PhonePe has also introduced a chat service between merchants and users, which also helps small kiranas run offers and communicate that to customers, in the long run. Our in-app platform, ‘Switch’ is emerging as a lucrative cheap option for smaller digital fintechs to reach out to our customer base, and list services.
PhonePe takes a commission on the revenues on the business generated by a partner through the ‘Switch’ platform.
There were talks about PhonePe trying to secure external strategic investment and getting new investors on board. What’s the status?
Walmart has been a phenomenal investor, and, as far as the strategic investment is concerned, we have the necessary capital availability and don’t need external capital. Going international can open up our consideration for an external partner.
CRM, advertising and inventory display strategy online will turn into paid streams of revenue. With profit pools now opening up, we are growing our business to profitability, rather than focusing on newer investors.

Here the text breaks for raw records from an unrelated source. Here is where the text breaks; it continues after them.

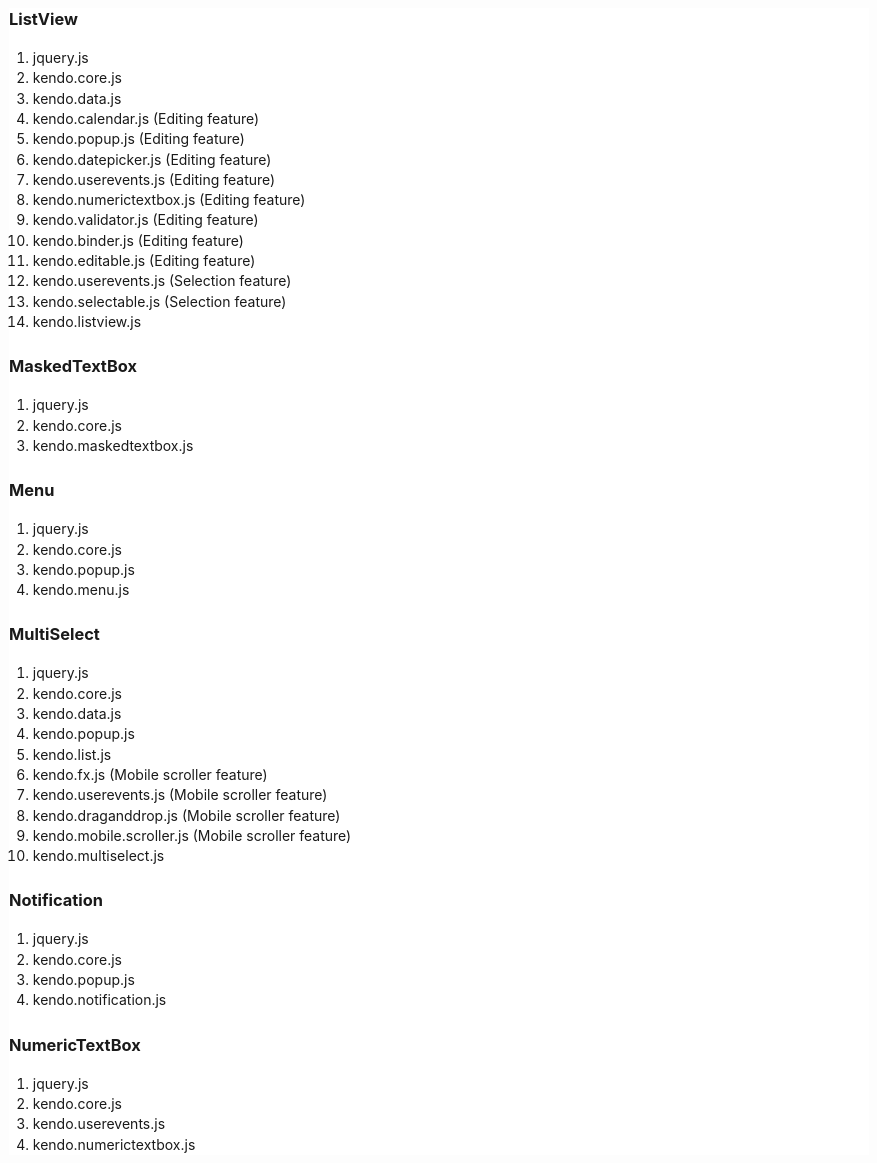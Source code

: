 ### ListView
1. jquery.js
1. kendo.core.js
1. kendo.data.js
1. kendo.calendar.js (Editing feature)
1. kendo.popup.js (Editing feature)
1. kendo.datepicker.js (Editing feature)
1. kendo.userevents.js (Editing feature)
1. kendo.numerictextbox.js (Editing feature)
1. kendo.validator.js (Editing feature)
1. kendo.binder.js (Editing feature)
1. kendo.editable.js (Editing feature)
1. kendo.userevents.js (Selection feature)
1. kendo.selectable.js (Selection feature)
1. kendo.listview.js

### MaskedTextBox
1. jquery.js
1. kendo.core.js
1. kendo.maskedtextbox.js

### Menu
1. jquery.js
1. kendo.core.js
1. kendo.popup.js
1. kendo.menu.js

### MultiSelect
1. jquery.js
1. kendo.core.js
1. kendo.data.js
1. kendo.popup.js
1. kendo.list.js
1. kendo.fx.js (Mobile scroller feature)
1. kendo.userevents.js (Mobile scroller feature)
1. kendo.draganddrop.js (Mobile scroller feature)
1. kendo.mobile.scroller.js (Mobile scroller feature)
1. kendo.multiselect.js

### Notification
1. jquery.js
1. kendo.core.js
1. kendo.popup.js
1. kendo.notification.js

### NumericTextBox
1. jquery.js
1. kendo.core.js
1. kendo.userevents.js
1. kendo.numerictextbox.js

Tell us more about your profitability plan.
PhonePe has a line of sight to becoming profitable by 2022 and will file for an IPO in 2023. Currently, O2O contributes for less than 5% of our revenues; payment distribution will be 40% and 35% will be advertising, the rest is financial services.
Cost of acquiring users and need for capital is lower now than what we spent in 2018 and 2019, thanks to the ‘network effect’. But, we will spend on direct consumer marketing. We will exit this year with more than 275 million users using PhonePe, and gather another 220 million in the next 2 years.

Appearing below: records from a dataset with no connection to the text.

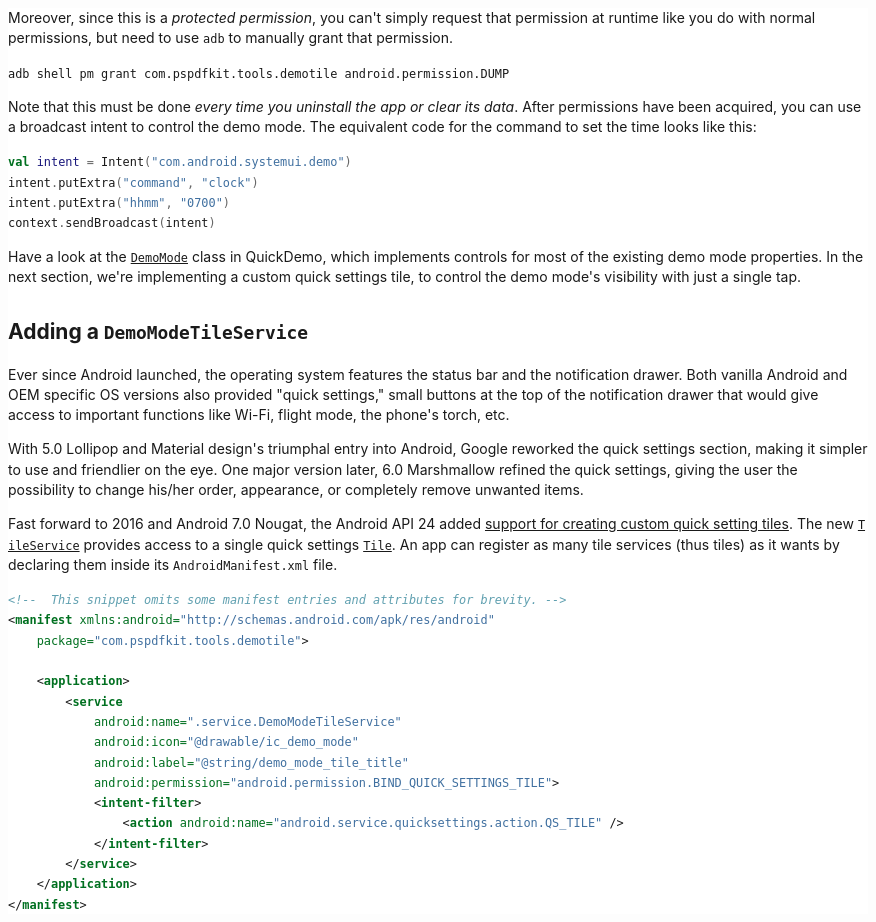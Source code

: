 Moreover, since this is a _protected permission_, you can't simply request that permission at runtime like you do with normal permissions, but need to use `adb` to manually grant that permission.

```bash
adb shell pm grant com.pspdfkit.tools.demotile android.permission.DUMP
```

Note that this must be done _every time you uninstall the app or clear its data_. After permissions have been acquired, you can use a broadcast intent to control the demo mode. The equivalent code for the command to set the time looks like this:

```kotlin
val intent = Intent("com.android.systemui.demo")
intent.putExtra("command", "clock")
intent.putExtra("hhmm", "0700")
context.sendBroadcast(intent)
```

Have a look at the [`DemoMode`] class in QuickDemo, which implements controls for most of the existing demo mode properties. In the next section, we're implementing a custom quick settings tile, to control the demo mode's visibility with just a single tap.

## Adding a `DemoModeTileService`

Ever since Android launched, the operating system features the status bar and the notification drawer. Both vanilla Android and OEM specific OS versions also provided "quick settings," small buttons at the top of the notification drawer that would give access to important functions like Wi-Fi, flight mode, the phone's torch, etc.

With 5.0 Lollipop and Material design's triumphal entry into Android, Google reworked the quick settings section, making it simpler to use and friendlier on the eye. One major version later, 6.0 Marshmallow refined the quick settings, giving the user the possibility to change his/her order, appearance, or completely remove unwanted items.

Fast forward to 2016 and Android 7.0 Nougat, the Android API 24 added [support for creating custom quick setting tiles](https://developer.android.com/about/versions/nougat/android-7.0.html#tile_api). The new [`TileService`] provides access to a single quick settings [`Tile`]. An app can register as many tile services (thus tiles) as it wants by declaring them inside its `AndroidManifest.xml` file.

```AndroidManifest.xml
<!--  This snippet omits some manifest entries and attributes for brevity. -->
<manifest xmlns:android="http://schemas.android.com/apk/res/android"
    package="com.pspdfkit.tools.demotile">

    <application>
        <service
            android:name=".service.DemoModeTileService"
            android:icon="@drawable/ic_demo_mode"
            android:label="@string/demo_mode_tile_title"
            android:permission="android.permission.BIND_QUICK_SETTINGS_TILE">
            <intent-filter>
                <action android:name="android.service.quicksettings.action.QS_TILE" />
            </intent-filter>
        </service>
    </application>
</manifest>
```


[`DemoMode`]: https://github.com/PSPDFKit-labs/QuickDemo/blob/master/app/src/main/kotlin/com/pspdfkit/labs/quickdemo/DemoMode.kt
[`DemoModeTileService`]: https://github.com/PSPDFKit-labs/QuickDemo/blob/master/app/src/main/kotlin/com/pspdfkit/labs/quickdemo/service/DemoModeTileService.kt
[`TileService`]: https://developer.android.com/reference/android/service/quicksettings/TileService.html
[`TileService#onCreate`]: https://developer.android.com/reference/android/app/Service.html#onCreate()
[`TileService#onStartListening`]: https://developer.android.com/reference/android/service/quicksettings/TileService.html#onStartListening()
[`TileService#onClick`]: https://developer.android.com/reference/android/service/quicksettings/TileService.html#onClick()
[`Tile`]: https://developer.android.com/reference/android/service/quicksettings/Tile.html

What are the synergies you foresee with the Walmart/Flipkart ecosystem?
Going forward, the Flipkart app could be listed on our ‘Switch’ platform or Ekart (Flipkart’s logistics arm) to help with hyperlocal deliveries of essentials from our offline network. These are just ideas for potential growth. Using Flipkart’s ‘Pay Later’ credit line, users can are already paying bills on PhonePe. It makes sense for us to look at more opportunities tactfully.
Will PhonePe look at inorganic growth through acquisitions?
We will not acquire to aggregate market share. We have always believed in organic growth, however if we might look from a pure innovation standpoint at the ‘adtech’ space or IP around ‘scoring’ and ‘risk modelling’ in the financial services space.